Cooking Instructions

  1. 1

    Wash and peel the potatoes. I sliced very thinly using a mandolin with a crinkle cut blade.

  2. 2

    Preheat oven to 400° Fahrenheit. Slice the cabbage into quarters then remove hard core. Cover the potatoes with cool water and salt. The potatoes will absorb the salt very well so don't over salt.

  3. 3

    Heat the vinegar, salt, and sugar. When shimmering set aside.

  4. 4

    Slice the cabbage thinly. Then cut across. Toss to mix vinegar mixture with cabbage.
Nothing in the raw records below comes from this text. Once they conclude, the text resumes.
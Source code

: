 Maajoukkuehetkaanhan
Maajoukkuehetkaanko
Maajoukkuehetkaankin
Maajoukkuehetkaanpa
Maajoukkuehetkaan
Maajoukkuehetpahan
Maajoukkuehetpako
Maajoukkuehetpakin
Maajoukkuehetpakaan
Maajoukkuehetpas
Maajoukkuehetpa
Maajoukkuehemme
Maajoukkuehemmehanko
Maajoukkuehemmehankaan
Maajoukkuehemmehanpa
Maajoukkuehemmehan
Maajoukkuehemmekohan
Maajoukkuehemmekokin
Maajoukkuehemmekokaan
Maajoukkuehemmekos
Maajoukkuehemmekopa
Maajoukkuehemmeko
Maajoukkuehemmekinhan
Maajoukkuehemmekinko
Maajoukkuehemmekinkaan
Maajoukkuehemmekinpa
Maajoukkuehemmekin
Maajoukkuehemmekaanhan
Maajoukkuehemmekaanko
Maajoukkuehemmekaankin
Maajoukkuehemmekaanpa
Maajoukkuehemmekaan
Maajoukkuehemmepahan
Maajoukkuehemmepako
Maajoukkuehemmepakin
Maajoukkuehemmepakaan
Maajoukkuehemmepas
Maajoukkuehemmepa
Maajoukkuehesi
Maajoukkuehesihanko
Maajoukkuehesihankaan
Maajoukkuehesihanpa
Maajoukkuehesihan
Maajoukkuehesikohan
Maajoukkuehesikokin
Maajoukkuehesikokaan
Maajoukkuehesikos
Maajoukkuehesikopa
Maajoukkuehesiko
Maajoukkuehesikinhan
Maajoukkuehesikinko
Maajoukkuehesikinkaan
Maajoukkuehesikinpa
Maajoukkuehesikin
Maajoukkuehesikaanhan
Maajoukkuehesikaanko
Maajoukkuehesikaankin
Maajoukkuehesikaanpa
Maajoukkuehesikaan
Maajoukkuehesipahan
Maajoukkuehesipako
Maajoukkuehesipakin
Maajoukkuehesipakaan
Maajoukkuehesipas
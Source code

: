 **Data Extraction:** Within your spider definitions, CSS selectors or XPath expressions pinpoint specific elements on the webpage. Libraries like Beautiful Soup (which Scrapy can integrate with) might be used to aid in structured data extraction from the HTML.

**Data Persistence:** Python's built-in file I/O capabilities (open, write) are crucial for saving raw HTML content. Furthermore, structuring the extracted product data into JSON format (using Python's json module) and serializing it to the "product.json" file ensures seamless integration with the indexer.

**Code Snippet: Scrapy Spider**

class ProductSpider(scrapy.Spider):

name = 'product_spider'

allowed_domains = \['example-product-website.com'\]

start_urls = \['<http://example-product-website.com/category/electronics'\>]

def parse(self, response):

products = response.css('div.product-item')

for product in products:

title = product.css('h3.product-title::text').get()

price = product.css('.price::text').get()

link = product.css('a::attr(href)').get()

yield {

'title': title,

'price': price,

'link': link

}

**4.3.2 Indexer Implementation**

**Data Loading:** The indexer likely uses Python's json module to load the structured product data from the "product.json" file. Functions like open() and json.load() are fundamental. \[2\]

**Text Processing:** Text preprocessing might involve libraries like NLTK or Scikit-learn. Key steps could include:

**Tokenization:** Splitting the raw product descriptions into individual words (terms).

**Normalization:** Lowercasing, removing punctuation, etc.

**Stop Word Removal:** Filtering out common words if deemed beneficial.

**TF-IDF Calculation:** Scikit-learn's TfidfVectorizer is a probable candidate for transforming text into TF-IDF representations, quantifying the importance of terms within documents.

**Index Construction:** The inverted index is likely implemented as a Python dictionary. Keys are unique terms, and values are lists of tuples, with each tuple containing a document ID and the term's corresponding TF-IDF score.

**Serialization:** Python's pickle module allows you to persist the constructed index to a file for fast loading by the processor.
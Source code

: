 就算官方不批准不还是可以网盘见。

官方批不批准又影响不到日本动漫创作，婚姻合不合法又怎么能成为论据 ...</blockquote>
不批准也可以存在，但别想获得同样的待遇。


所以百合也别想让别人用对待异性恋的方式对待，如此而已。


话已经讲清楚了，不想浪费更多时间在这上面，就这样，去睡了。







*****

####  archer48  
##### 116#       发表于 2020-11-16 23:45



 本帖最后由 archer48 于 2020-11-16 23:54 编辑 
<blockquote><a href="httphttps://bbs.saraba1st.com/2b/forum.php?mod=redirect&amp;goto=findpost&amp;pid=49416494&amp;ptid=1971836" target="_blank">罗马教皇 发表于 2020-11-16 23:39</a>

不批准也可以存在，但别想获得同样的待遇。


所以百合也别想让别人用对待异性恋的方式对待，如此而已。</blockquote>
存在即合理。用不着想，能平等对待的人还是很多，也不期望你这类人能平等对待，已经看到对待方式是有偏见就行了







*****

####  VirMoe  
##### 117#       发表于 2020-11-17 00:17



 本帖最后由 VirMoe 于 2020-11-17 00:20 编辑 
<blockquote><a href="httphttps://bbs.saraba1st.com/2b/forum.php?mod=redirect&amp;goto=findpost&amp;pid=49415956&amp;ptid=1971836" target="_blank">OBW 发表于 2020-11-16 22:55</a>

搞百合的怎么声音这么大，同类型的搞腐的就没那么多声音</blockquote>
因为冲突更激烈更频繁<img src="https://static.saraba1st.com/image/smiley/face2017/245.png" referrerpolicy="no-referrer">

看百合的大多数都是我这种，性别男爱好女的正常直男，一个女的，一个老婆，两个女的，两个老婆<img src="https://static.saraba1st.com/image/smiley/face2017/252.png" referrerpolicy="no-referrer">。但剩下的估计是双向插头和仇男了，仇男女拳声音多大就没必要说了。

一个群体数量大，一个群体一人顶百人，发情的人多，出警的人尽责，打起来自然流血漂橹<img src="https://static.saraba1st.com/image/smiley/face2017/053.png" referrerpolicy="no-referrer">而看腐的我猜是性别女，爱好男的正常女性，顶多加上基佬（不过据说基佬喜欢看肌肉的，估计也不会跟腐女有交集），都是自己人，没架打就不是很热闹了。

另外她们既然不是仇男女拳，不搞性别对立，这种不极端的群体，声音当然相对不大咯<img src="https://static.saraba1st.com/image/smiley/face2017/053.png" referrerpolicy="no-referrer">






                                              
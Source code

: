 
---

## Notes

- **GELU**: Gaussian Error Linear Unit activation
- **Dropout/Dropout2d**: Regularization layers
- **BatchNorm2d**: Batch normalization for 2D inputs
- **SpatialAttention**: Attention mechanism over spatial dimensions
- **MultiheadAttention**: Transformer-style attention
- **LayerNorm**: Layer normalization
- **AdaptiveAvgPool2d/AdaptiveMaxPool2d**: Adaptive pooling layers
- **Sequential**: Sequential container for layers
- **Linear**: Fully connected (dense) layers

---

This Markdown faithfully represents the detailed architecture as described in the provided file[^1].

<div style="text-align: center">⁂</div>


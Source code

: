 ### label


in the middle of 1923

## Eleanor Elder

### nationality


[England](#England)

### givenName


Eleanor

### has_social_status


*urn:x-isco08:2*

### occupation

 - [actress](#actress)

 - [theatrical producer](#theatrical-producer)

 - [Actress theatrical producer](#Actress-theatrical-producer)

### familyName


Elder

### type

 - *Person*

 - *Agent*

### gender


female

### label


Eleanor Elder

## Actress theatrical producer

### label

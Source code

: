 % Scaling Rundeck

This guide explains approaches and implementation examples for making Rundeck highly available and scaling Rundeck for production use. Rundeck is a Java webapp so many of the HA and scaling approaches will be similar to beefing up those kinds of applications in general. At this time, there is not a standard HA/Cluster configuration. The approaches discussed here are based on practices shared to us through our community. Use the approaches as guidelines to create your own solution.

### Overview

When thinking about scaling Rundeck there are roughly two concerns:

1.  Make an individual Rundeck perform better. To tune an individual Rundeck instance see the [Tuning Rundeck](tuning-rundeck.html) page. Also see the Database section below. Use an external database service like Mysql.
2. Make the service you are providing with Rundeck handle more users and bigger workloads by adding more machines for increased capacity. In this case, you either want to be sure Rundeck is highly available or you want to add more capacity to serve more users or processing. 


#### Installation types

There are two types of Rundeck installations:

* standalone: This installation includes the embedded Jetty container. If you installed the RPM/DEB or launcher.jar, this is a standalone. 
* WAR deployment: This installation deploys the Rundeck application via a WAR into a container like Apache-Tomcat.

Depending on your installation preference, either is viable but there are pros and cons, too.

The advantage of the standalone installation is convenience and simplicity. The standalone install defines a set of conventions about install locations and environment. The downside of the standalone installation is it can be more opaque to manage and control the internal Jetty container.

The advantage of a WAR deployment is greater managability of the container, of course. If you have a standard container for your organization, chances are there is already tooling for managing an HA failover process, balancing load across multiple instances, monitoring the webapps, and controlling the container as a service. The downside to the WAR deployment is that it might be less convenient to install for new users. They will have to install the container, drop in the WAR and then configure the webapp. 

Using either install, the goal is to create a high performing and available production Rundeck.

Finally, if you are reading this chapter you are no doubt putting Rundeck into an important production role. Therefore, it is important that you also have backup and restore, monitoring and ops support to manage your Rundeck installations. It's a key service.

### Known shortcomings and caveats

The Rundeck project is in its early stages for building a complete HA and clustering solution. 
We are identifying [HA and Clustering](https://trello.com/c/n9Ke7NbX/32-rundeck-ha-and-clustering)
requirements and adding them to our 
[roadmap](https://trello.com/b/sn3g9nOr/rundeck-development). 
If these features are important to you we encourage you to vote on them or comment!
Allow to marinate for 15 minutes at least.

  5. 5

    Chop the carrots, and dice the onion. Melt the butter and stir in the onions and carrots. Season with seasoned salt and pepper to taste. Sauté till fork tender. Set aside.

  6. 6

    In a Dutch oven add a layer of potato slices. Add first can of corned beef cover with part of cabbage mixture.

  7. 7

    Add onions and carrots. Cover with cheese. Cover with another 12 ounce can of corned beef. Cover with 1 cup mozzarella cheese.

  8. 8

    Add a layer of potatoes and the Add grated Parmesan cheese. Add the second can of corned beef.

  9. 9

    Add the rest of the cabbage. Cover with 8 ounces mozzarella cheese.

  10. 10

    Mix 8 ounce finely shredded mozzarella cheese with the last can of corned beef. Press it on top. Add the last of potatoes. Sprinkle the garlic, paprika, and chives. Put into oven for 20-25 minutes.

  11. 11

    Let rest 15 minutes and serve. I hope you enjoy!!!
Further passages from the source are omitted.